Entrepreneurs often start with a challenge they want to solve. They then have a vision that drives them. For Philip Petracca, it started a bit unusually with an underwhelming beer that led to the design of an innovative new product and then put him down a creative marketing path that yielded phenomenal results.
Petracca and David McDonald, co-founders of Fizzics, never understood why a craft brew from a can or bottle never tasted quite as good as it did from the tap. But what first started out as a simple curiosity led to the pair quitting their day jobs and diving into a product that they believe can change the way the masses consume beer.
They spent ten months experimenting, tinkering with chemicals and foams to try to replicate a tap-like brew from home, but any changes they made left a negative impact on the flavor profile.
“We were beer geeks, and it just wasn’t acceptable,” Petracca explained during a speech at the Rutgers Innovation and Entrepreneurship Expo on November 1.
But one night, while watching over his infant at 4 a.m., his eyes drifted to the humidifier in the room.

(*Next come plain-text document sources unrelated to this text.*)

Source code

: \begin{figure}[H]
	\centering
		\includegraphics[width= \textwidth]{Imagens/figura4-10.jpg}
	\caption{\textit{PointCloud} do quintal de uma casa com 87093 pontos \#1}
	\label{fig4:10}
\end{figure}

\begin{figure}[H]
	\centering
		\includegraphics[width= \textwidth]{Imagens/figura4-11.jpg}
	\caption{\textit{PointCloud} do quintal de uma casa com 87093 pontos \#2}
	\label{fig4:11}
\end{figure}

Inspiration struck, and he took it apart and explored its process of changing water to vapor. He called McDonald, and a few hours and beers later, the two had formulated the early version of their Fizzics Micro-Foam technology, which they use to enhance the flavor, taste and mouth feel of any craft beer.
In his talk, Petracca detailed the creative strategies he used to scale the company from its first prototype producing a satisfying beer to a rapidly growing operation with models sold internationally.
His first plan of action was to crowdfund. He got the idea while at a beer festival; after doing a trial with the prototype, skeptics turned to believers, and Petracca then had the wide-eyed converts write their emails down so he could keep them updated on the state of the business.
From there, they launched a fundraising campaign on Indiegogo, the international crowdfunding platform. He made sure the page clearly explained the what, how and why of the product, and also made sure to include a snazzy video to catch people’s attention.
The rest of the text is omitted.